BEGIN DATA EXTRACTS

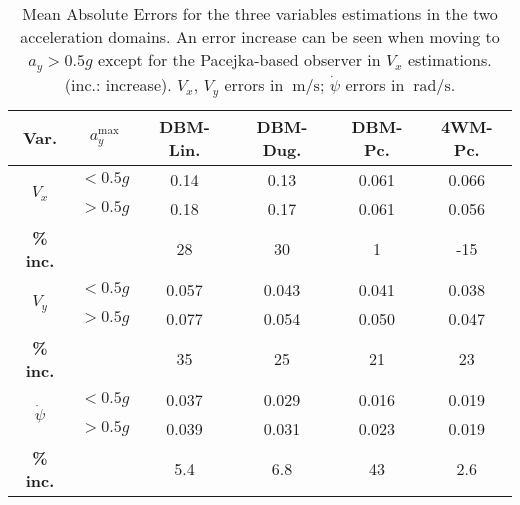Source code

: \documentclass[journal]{IEEEtran}
\begin{document}
\begin{table}[h]

\centering
\caption{Mean Absolute Errors for the three variables estimations in the two acceleration domains. An error increase can be seen when moving to $a_y>0.5g$ except for the Pacejka-based observer in $V_x$ estimations. (inc.: increase). $V_x$, $V_y$ errors in $\SI{}{\meter\per\second}$; $\dot\psi$ errors in $\SI{}{\radian\per\second}$.}
\begin{tabular}{cccccc}
\toprule
\textbf{Var.} & $a_y^{\text{max}}$ & \textbf{DBM-Lin.} & \textbf{DBM-Dug.} & \textbf{DBM-Pc.} & \textbf{4WM-Pc.}\\
\midrule
\multirow{2}{*}{$V_x$} & $<0.5g$  & 0.14 & 0.13 & 0.061 & 0.066 \\ 
\cmidrule{2-6}
& $>0.5g$ & 0.18 & 0.17 & 0.061 & 0.056 \\
\cmidrule{2-6}
\textbf{\% inc.} & & 28 & 30 & 1 & -15\\
\midrule
\multirow{2}{*}{$V_y$} &  $<0.5g$ & 0.057 & 0.043 & 0.041  & 0.038\\
\cmidrule{2-6}
& $>0.5g$ & 0.077 & 0.054 & 0.050 & 0.047 \\
\cmidrule{2-6}
\textbf{\% inc.} & & 35 & 25 & 21 & 23 \\
\midrule
\multirow{2}{*}{$\dot{\psi}$} & $<0.5g$ & 0.037 & 0.029 & 0.016 & 0.019 \\
\cmidrule{2-6}
& $>0.5g$ & 0.039 & 0.031 & 0.023 & 0.019 \\
\cmidrule{2-6}
\textbf{\% inc.} & & 5.4 & 6.8 & 43 & 2.6\\
\bottomrule
\end{tabular}

\label{obsComp.tab}
\end{table}

\end{document}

END DATA EXTRACTS

▶ _DESCRIPTION OF THE TASK_: Could the data above be returned in full, exactly, with every image left out?

▶ _SOLVED EXERCISE_:
Source code

: \documentclass[journal]{IEEEtran}
\begin{document}
\begin{table}[h]

\centering
\caption{Mean Absolute Errors for the three variables estimations in the two acceleration domains. An error increase can be seen when moving to $a_y>0.5g$ except for the Pacejka-based observer in $V_x$ estimations. (inc.: increase). $V_x$, $V_y$ errors in $\SI{}{\meter\per\second}$; $\dot\psi$ errors in $\SI{}{\radian\per\second}$.}
\begin{tabular}{cccccc}
\toprule
\textbf{Var.} & $a_y^{\text{max}}$ & \textbf{DBM-Lin.} & \textbf{DBM-Dug.} & \textbf{DBM-Pc.} & \textbf{4WM-Pc.}\\
\midrule
\multirow{2}{*}{$V_x$} & $<0.5g$  & 0.14 & 0.13 & 0.061 & 0.066 \\ 
\cmidrule{2-6}
& $>0.5g$ & 0.18 & 0.17 & 0.061 & 0.056 \\
\cmidrule{2-6}
\textbf{\% inc.} & & 28 & 30 & 1 & -15\\
\midrule
\multirow{2}{*}{$V_y$} &  $<0.5g$ & 0.057 & 0.043 & 0.041  & 0.038\\
\cmidrule{2-6}
& $>0.5g$ & 0.077 & 0.054 & 0.050 & 0.047 \\
\cmidrule{2-6}
\textbf{\% inc.} & & 35 & 25 & 21 & 23 \\
\midrule
\multirow{2}{*}{$\dot{\psi}$} & $<0.5g$ & 0.037 & 0.029 & 0.016 & 0.019 \\
\cmidrule{2-6}
& $>0.5g$ & 0.039 & 0.031 & 0.023 & 0.019 \\
\cmidrule{2-6}
\textbf{\% inc.} & & 5.4 & 6.8 & 43 & 2.6\\
\bottomrule
\end{tabular}

\label{obsComp.tab}
\end{table}

\end{document}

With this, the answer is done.